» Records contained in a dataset
Segment Open

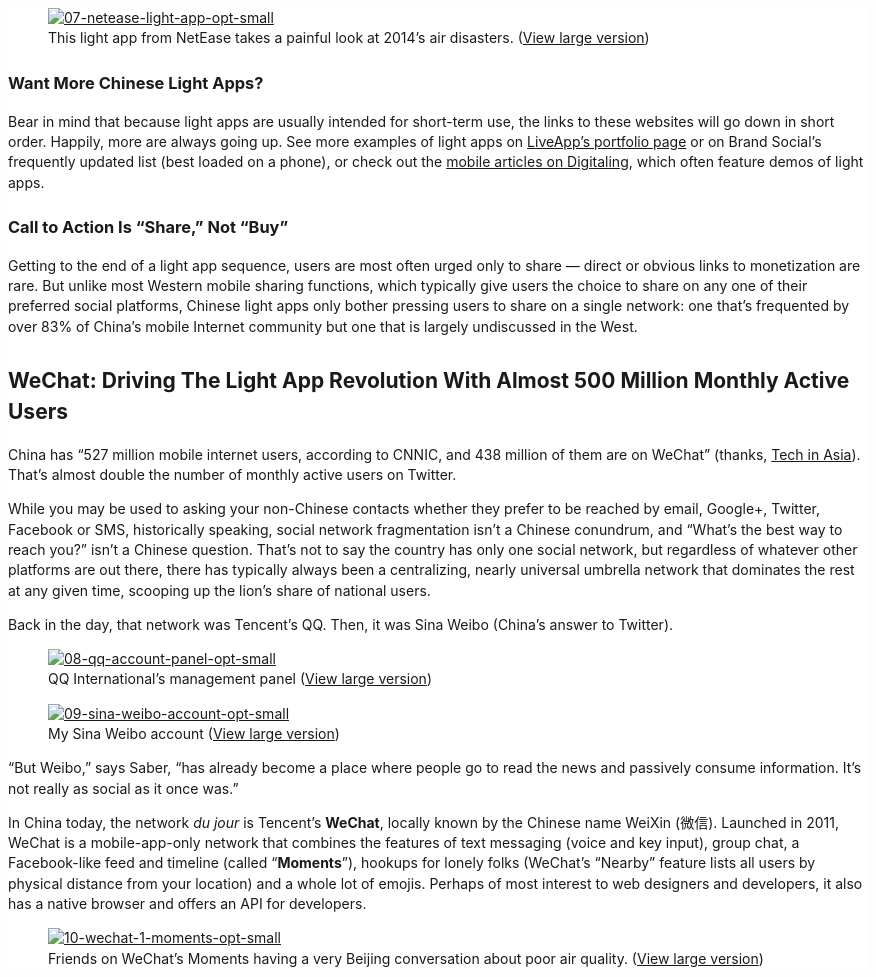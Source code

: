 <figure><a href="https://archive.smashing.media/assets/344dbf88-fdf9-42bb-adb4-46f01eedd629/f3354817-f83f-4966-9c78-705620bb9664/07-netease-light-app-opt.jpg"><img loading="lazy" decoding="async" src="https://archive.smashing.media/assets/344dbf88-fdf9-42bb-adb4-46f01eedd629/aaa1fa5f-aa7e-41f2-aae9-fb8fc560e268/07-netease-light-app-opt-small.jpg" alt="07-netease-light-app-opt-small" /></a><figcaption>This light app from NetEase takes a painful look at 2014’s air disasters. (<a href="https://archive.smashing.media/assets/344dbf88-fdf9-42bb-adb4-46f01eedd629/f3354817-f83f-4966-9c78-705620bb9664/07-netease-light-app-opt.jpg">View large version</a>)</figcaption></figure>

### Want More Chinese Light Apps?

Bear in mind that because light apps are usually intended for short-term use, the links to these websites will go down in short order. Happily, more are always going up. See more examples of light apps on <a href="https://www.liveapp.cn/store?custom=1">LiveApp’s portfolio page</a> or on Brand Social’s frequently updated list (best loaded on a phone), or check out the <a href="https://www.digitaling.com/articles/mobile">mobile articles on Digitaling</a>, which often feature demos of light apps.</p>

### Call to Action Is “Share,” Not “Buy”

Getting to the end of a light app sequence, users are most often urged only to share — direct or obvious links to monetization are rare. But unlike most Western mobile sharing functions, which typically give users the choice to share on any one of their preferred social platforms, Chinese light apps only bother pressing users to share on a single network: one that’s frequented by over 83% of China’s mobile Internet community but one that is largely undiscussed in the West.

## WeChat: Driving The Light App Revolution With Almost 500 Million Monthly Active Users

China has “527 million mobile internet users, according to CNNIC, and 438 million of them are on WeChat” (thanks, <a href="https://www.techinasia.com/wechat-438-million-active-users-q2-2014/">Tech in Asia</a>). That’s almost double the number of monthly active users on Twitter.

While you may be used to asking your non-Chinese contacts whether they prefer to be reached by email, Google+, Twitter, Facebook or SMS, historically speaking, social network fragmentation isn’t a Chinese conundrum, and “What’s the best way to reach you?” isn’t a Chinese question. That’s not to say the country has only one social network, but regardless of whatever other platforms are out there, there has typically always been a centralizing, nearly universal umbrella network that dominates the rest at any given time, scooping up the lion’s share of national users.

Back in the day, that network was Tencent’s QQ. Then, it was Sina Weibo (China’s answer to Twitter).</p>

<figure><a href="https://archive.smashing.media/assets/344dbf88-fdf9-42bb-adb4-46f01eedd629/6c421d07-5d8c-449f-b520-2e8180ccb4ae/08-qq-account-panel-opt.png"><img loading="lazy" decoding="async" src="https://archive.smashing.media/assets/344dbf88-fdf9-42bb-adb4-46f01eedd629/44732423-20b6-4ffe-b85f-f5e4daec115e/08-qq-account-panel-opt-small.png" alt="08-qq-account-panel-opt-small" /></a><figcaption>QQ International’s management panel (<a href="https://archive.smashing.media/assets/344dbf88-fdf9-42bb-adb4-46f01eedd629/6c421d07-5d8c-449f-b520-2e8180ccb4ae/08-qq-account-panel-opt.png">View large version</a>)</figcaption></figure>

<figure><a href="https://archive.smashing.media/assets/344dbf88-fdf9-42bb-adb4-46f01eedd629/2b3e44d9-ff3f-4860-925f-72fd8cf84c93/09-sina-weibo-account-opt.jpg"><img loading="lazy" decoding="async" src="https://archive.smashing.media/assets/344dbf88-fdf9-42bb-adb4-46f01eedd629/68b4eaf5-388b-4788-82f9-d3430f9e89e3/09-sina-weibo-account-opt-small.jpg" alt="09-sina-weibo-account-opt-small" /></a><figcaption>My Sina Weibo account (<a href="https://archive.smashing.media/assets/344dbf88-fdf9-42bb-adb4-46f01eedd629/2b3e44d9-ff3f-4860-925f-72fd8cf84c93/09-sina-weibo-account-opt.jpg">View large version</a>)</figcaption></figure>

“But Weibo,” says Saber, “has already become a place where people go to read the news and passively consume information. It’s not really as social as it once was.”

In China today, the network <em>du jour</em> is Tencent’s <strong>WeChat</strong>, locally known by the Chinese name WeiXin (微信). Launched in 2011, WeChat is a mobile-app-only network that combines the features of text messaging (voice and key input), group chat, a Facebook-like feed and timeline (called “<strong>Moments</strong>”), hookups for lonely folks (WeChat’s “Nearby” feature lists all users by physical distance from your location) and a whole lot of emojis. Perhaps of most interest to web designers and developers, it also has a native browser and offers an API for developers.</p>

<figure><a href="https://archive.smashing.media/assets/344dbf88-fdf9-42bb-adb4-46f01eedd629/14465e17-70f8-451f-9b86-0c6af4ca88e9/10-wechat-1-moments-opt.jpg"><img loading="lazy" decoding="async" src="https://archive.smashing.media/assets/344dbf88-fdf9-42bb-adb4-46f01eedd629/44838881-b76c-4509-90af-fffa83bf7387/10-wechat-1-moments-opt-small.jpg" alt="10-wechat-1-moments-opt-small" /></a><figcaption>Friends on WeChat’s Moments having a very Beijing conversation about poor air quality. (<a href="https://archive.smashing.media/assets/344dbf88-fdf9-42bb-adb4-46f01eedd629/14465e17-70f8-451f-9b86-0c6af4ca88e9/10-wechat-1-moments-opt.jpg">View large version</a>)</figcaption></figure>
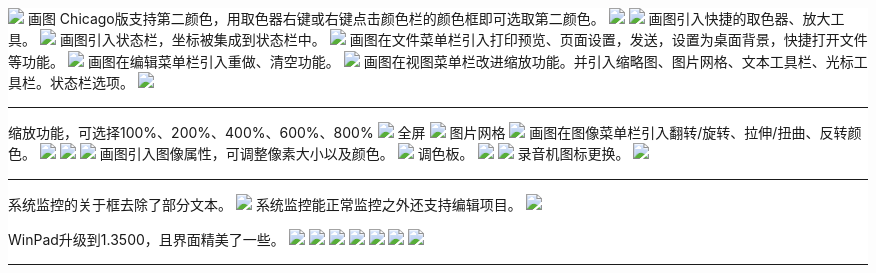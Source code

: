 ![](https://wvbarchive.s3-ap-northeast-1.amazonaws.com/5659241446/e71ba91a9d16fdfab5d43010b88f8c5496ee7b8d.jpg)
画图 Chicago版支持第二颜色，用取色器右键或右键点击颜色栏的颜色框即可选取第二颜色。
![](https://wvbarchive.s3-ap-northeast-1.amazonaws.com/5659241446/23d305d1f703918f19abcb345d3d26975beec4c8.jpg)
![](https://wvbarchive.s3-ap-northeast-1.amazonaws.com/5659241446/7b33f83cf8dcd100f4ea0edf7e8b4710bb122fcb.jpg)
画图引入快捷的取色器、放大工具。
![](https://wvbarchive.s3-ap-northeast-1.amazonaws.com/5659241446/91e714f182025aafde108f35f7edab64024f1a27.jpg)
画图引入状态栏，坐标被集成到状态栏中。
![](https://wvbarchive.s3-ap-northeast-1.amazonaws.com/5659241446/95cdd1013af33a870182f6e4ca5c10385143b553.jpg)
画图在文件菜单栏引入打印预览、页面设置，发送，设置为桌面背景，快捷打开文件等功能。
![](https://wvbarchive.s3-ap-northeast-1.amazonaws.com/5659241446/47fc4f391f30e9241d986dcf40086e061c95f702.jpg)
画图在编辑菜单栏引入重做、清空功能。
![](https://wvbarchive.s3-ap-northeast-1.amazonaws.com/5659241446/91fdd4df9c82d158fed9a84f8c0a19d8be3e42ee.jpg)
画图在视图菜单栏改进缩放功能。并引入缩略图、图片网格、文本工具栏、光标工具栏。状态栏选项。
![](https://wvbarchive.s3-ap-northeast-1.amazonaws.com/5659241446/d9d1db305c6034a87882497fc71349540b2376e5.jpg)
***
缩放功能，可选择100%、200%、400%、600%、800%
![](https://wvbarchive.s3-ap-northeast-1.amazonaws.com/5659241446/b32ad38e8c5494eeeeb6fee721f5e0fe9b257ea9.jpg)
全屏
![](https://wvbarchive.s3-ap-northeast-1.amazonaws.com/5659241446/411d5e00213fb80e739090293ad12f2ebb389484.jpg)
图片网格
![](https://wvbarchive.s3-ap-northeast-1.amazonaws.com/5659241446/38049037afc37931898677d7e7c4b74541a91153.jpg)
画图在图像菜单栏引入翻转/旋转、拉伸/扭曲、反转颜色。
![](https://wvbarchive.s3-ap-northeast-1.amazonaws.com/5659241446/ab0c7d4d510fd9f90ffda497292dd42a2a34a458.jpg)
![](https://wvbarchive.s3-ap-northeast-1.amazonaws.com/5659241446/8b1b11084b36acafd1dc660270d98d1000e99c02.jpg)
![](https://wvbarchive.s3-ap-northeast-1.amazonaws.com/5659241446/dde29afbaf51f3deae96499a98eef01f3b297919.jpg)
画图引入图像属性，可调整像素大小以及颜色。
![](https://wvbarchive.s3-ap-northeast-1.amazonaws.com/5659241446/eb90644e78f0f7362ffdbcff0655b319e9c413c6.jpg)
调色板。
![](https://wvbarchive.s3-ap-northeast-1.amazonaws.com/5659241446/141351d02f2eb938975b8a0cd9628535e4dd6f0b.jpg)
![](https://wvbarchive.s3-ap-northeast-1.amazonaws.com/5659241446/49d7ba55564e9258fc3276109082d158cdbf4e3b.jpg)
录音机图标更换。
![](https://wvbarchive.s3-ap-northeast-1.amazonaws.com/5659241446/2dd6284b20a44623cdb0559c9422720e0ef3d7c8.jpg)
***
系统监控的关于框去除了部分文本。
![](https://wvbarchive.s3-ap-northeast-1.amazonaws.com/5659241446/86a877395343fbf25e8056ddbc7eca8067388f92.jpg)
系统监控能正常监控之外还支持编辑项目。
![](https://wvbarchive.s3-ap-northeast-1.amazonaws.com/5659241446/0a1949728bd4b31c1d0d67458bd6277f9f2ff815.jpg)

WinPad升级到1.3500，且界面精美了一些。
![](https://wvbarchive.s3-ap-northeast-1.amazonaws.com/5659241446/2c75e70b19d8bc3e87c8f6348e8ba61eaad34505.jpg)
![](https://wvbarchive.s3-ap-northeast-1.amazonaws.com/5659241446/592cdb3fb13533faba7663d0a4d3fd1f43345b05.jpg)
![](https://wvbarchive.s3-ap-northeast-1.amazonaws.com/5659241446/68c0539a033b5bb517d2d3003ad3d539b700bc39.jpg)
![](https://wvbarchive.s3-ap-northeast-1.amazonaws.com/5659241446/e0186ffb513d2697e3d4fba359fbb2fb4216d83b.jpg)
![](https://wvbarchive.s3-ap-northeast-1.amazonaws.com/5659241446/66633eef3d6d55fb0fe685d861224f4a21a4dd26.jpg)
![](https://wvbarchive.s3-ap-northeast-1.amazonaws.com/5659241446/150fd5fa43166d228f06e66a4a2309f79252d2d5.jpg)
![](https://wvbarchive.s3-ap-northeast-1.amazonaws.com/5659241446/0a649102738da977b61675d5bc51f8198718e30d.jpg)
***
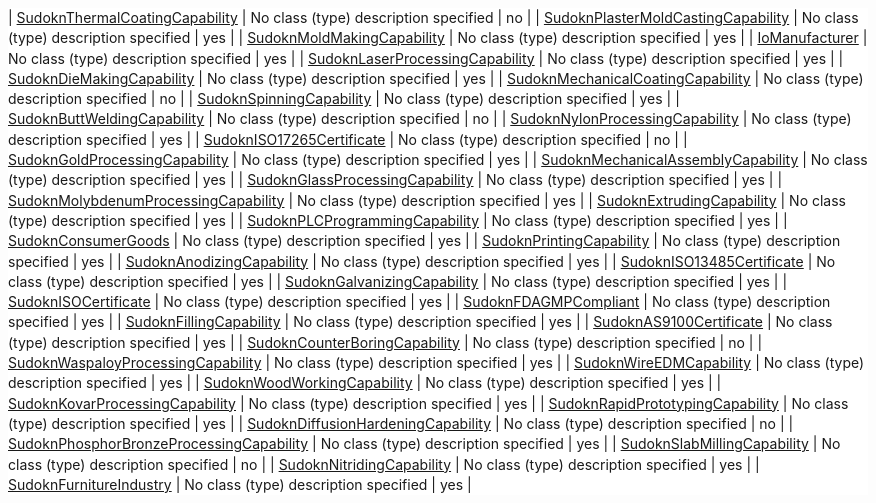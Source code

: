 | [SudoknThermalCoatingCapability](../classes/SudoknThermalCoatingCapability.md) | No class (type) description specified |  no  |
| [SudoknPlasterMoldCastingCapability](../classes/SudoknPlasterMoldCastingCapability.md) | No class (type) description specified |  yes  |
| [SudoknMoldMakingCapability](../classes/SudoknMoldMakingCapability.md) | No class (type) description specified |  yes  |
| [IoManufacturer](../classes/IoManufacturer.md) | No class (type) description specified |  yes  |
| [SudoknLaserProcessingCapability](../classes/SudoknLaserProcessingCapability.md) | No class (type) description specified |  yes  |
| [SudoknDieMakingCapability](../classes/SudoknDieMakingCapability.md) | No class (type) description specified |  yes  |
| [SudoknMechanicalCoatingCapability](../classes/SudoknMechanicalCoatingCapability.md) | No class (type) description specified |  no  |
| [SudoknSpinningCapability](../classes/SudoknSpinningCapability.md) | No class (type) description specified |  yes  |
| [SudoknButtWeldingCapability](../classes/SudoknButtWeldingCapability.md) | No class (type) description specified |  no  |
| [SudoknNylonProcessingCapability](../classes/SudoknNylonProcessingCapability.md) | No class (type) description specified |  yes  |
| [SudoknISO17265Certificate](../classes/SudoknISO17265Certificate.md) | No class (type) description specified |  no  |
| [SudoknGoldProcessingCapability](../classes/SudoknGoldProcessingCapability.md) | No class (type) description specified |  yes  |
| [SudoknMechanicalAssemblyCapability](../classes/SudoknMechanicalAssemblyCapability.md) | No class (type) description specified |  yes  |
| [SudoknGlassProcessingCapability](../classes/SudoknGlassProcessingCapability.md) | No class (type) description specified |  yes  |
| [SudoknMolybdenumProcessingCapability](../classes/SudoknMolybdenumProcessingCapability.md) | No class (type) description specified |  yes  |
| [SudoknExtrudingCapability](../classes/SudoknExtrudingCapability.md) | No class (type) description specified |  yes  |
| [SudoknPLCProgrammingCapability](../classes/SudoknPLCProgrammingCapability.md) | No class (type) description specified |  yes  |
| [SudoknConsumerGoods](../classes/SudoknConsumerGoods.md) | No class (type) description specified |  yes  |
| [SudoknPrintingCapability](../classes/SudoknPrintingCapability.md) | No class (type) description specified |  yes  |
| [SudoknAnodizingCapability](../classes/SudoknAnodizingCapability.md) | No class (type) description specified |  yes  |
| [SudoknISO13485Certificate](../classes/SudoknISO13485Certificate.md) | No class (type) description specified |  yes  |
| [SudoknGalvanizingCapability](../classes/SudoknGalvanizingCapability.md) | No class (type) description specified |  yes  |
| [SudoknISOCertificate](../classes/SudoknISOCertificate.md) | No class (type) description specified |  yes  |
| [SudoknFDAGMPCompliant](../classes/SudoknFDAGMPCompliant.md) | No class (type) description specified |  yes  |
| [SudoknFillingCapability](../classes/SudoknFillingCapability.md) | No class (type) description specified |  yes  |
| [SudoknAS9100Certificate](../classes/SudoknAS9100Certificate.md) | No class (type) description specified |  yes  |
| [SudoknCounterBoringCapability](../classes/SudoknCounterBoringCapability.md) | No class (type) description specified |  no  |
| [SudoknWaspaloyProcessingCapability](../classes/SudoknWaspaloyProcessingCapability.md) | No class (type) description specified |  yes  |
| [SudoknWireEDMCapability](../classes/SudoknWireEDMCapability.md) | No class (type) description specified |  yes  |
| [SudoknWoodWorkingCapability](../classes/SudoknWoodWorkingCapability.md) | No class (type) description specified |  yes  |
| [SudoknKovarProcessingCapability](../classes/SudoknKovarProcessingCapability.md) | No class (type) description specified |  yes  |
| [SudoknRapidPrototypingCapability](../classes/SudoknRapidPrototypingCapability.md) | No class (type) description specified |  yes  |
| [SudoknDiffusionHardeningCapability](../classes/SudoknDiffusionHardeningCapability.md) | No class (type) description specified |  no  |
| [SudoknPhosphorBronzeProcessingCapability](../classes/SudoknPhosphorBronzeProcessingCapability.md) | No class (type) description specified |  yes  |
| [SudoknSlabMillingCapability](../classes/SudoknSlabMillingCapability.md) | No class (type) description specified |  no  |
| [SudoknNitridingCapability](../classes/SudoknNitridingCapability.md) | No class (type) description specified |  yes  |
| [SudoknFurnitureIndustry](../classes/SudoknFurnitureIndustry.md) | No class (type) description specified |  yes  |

Segment Closed

» Required work
Where a line in the records above contains the string "图片网格", return that line.

» Final answer
画图在视图菜单栏改进缩放功能。并引入缩略图、图片网格、文本工具栏、光标工具栏。状态栏选项。
图片网格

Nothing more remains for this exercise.